DATA EXTRACTS>
--*--
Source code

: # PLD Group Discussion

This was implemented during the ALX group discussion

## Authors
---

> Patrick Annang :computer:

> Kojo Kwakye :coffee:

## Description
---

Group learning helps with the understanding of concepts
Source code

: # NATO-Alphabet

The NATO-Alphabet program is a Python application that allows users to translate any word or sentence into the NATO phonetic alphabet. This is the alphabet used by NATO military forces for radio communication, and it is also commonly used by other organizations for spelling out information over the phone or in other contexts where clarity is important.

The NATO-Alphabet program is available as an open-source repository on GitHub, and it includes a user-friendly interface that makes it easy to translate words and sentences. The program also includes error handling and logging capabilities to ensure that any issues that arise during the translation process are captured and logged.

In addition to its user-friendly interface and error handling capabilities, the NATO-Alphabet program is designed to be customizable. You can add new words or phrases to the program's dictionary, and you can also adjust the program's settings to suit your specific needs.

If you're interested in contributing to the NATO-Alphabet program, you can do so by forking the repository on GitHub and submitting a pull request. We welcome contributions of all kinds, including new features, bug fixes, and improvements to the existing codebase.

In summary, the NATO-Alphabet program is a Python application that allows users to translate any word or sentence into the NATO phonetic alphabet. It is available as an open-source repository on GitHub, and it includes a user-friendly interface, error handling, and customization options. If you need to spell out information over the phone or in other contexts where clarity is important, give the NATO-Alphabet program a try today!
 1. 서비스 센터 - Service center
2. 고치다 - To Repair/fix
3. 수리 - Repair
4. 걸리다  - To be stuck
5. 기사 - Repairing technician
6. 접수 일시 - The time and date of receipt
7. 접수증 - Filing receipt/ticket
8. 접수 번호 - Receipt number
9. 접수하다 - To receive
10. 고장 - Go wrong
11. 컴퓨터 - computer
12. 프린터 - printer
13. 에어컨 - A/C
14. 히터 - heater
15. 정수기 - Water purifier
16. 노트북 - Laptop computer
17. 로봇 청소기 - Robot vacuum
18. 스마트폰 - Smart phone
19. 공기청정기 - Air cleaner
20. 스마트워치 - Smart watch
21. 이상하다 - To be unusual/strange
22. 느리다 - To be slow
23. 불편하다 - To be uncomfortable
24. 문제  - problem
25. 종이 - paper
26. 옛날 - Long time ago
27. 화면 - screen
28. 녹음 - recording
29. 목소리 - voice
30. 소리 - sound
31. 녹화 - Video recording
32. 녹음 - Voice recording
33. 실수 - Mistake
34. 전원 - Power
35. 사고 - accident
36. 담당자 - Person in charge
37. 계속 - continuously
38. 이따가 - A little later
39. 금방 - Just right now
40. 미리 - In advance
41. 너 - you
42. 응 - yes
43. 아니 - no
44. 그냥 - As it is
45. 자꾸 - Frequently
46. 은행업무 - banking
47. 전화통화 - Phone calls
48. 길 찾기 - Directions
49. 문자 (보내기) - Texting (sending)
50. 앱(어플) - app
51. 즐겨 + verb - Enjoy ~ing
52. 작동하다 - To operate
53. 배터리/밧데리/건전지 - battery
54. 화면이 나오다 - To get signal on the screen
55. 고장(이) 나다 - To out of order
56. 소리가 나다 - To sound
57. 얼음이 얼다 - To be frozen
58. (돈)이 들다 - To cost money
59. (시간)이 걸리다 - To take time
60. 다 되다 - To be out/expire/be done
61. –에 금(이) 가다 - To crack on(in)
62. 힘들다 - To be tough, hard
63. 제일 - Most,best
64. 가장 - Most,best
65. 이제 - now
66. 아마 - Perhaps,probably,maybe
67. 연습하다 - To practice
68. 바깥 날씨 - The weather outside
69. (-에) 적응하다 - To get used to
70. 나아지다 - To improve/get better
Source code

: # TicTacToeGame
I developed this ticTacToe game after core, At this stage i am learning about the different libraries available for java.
--*--
ASSIGNED TASK>
Transcribe the records. Keep every word exactly as it stands.

EXERCISE RESULT>
Source code

: # PLD Group Discussion

This was implemented during the ALX group discussion

## Authors
---

> Patrick Annang :computer:

> Kojo Kwakye :coffee:

## Description
---

Group learning helps with the understanding of concepts
Source code

: # NATO-Alphabet

The NATO-Alphabet program is a Python application that allows users to translate any word or sentence into the NATO phonetic alphabet. This is the alphabet used by NATO military forces for radio communication, and it is also commonly used by other organizations for spelling out information over the phone or in other contexts where clarity is important.

The NATO-Alphabet program is available as an open-source repository on GitHub, and it includes a user-friendly interface that makes it easy to translate words and sentences. The program also includes error handling and logging capabilities to ensure that any issues that arise during the translation process are captured and logged.

In addition to its user-friendly interface and error handling capabilities, the NATO-Alphabet program is designed to be customizable. You can add new words or phrases to the program's dictionary, and you can also adjust the program's settings to suit your specific needs.

If you're interested in contributing to the NATO-Alphabet program, you can do so by forking the repository on GitHub and submitting a pull request. We welcome contributions of all kinds, including new features, bug fixes, and improvements to the existing codebase.

In summary, the NATO-Alphabet program is a Python application that allows users to translate any word or sentence into the NATO phonetic alphabet. It is available as an open-source repository on GitHub, and it includes a user-friendly interface, error handling, and customization options. If you need to spell out information over the phone or in other contexts where clarity is important, give the NATO-Alphabet program a try today!
 1. 서비스 센터 - Service center
2. 고치다 - To Repair/fix
3. 수리 - Repair
4. 걸리다  - To be stuck
5. 기사 - Repairing technician
6. 접수 일시 - The time and date of receipt
7. 접수증 - Filing receipt/ticket
8. 접수 번호 - Receipt number
9. 접수하다 - To receive
10. 고장 - Go wrong
11. 컴퓨터 - computer
12. 프린터 - printer
13. 에어컨 - A/C
14. 히터 - heater
15. 정수기 - Water purifier
16. 노트북 - Laptop computer
17. 로봇 청소기 - Robot vacuum
18. 스마트폰 - Smart phone
19. 공기청정기 - Air cleaner
20. 스마트워치 - Smart watch
21. 이상하다 - To be unusual/strange
22. 느리다 - To be slow
23. 불편하다 - To be uncomfortable
24. 문제  - problem
25. 종이 - paper
26. 옛날 - Long time ago
27. 화면 - screen
28. 녹음 - recording
29. 목소리 - voice
30. 소리 - sound
31. 녹화 - Video recording
32. 녹음 - Voice recording
33. 실수 - Mistake
34. 전원 - Power
35. 사고 - accident
36. 담당자 - Person in charge
37. 계속 - continuously
38. 이따가 - A little later
39. 금방 - Just right now
40. 미리 - In advance
41. 너 - you
42. 응 - yes
43. 아니 - no
44. 그냥 - As it is
45. 자꾸 - Frequently
46. 은행업무 - banking
47. 전화통화 - Phone calls
48. 길 찾기 - Directions
49. 문자 (보내기) - Texting (sending)
50. 앱(어플) - app
51. 즐겨 + verb - Enjoy ~ing
52. 작동하다 - To operate
53. 배터리/밧데리/건전지 - battery
54. 화면이 나오다 - To get signal on the screen
55. 고장(이) 나다 - To out of order
56. 소리가 나다 - To sound
57. 얼음이 얼다 - To be frozen
58. (돈)이 들다 - To cost money
59. (시간)이 걸리다 - To take time
60. 다 되다 - To be out/expire/be done
61. –에 금(이) 가다 - To crack on(in)
62. 힘들다 - To be tough, hard
63. 제일 - Most,best
64. 가장 - Most,best
65. 이제 - now
66. 아마 - Perhaps,probably,maybe
67. 연습하다 - To practice
68. 바깥 날씨 - The weather outside
69. (-에) 적응하다 - To get used to
70. 나아지다 - To improve/get better
Source code

: # TicTacToeGame
I developed this ticTacToe game after core, At this stage i am learning about the different libraries available for java.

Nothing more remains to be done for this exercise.